Having sent out proposals and queries to agents for When Towns Had Teams, only to be met with responses that ranged from being ignored, to receiving a personal “thanks, but no thanks” letter, I’ve decided to take the bull by the horns and take on the publishing myself. Call me an independent publisher, as that is what I’m morphing into. If you can’t find a small press in Maine, New England, or elsewhere to give your manuscript the time of day, then you come to a crossroads. It becomes a case of fish, or cut bait, to use a favorite New England colloquialism.
I have a considerable investment of time and energy at this point. With most of the past year taken up with planning, research, interviews and writing, my efforts have yielded a product that I’m proud of. Unfortunately, the nature of publishing being what it is, none of the small presses that I’ve made contacts with are willing to take on my project.
Amazingly, well-meaning people, who know little or nothing about publishing, are happy to give you their two cents worth of advice. Things like, “have you contacted Downeast Books?” to “You should contact Stephen King” to asking me, “Do you have a copy with you?” The answers are as follows; “I did and they rejected it (not marketable enough)”; “You don’t contact Stephen King, he contacts you”; and lastly, “No, I don’t have a copy, but if you give me a minute, I’ll run down to my basement and start my printing press and have a copy for you soon.”
Certainly, I don’t mean to be condescending. Hell, I didn’t know anything about publishing when I started. No writer truly knows the maze of publishing when they set out to write the “great American novel”, or in my case, a simple book about baseball, from a time when it represented the communities where it was played, several decades ago.

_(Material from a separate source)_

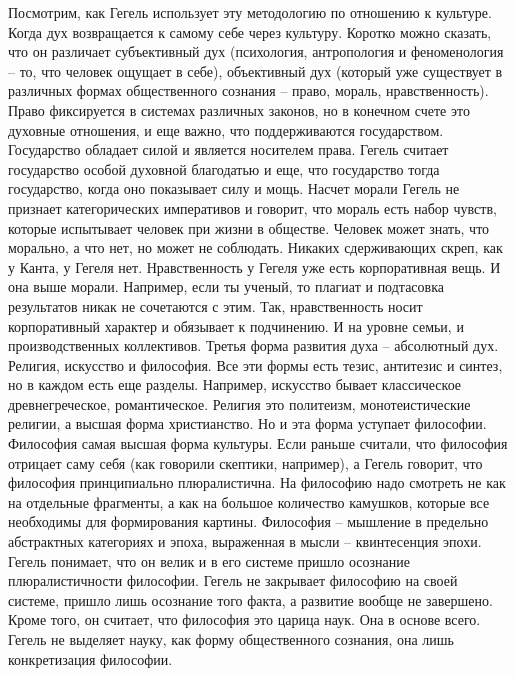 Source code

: \documentclass[a4paper, 12pt]{article}
\begin{document}
Посмотрим, как Гегель использует эту методологию по отношению к культуре. Когда дух возвращается к самому себе через культуру. Коротко можно сказать, что он различает субъективный дух (психология, антропология и феноменология -- то, что человек ощущает в себе), объективный дух (который уже существует в различных формах общественного сознания -- право, мораль, нравственность). Право фиксируется в системах различных законов, но в конечном счете это духовные отношения, и еще важно, что поддерживаются государством. Государство обладает силой и является носителем права. Гегель считает государство особой духовной благодатью и еще, что государство тогда государство, когда оно показывает силу и мощь. Насчет морали Гегель не признает категорических императивов и говорит, что мораль есть набор чувств, которые испытывает человек при жизни в обществе. Человек может знать, что морально, а что нет, но может не соблюдать. Никаких сдерживающих скреп, как у Канта, у Гегеля нет. Нравственность у Гегеля уже есть корпоративная вещь. И она выше морали. Например, если ты ученый, то плагиат и подтасовка результатов никак не сочетаются с этим. Так, нравственность носит корпоративный характер и обязывает к подчинению. И на уровне семьи, и производственных коллективов. Третья форма развития духа -- абсолютный дух. Религия, искусство и философия. Все эти формы есть тезис, антитезис и синтез, но в каждом есть еще разделы. Например, искусство бывает классическое древнегреческое, романтическое. Религия это политеизм, монотеистические религии, а высшая форма христианство. Но и эта форма уступает философии. Философия самая высшая форма культуры. Если раньше считали, что философия отрицает саму себя (как говорили скептики, например), а Гегель говорит, что философия принципиально плюралистична. На философию надо смотреть не как на отдельные фрагменты, а как на большое количество камушков, которые все необходимы для формирования картины. Философия -- мышление в предельно абстрактных категориях и эпоха, выраженная в мысли -- квинтесенция эпохи. Гегель понимает, что он велик и в его системе пришло осознание плюралистичности философии. Гегель не закрывает философию на своей системе, пришло лишь осознание того факта, а развитие вообще не завершено. Кроме того, он считает, что философия это царица наук. Она в основе всего. Гегель не выделяет науку, как форму общественного сознания, она лишь конкретизация философии. 
\end{document}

So, at this point, in addition to all the busy work I’m now facing of formatting my manuscript before sending it off to a professional editor, I’m now forced to come up with a website, handle all the aspects of getting my book ready for publication, as well as finding a way to piece together enough money to avoid debtors prison, via articles I write and a part-time gig or two. Did I mention I would be handling all the marketing?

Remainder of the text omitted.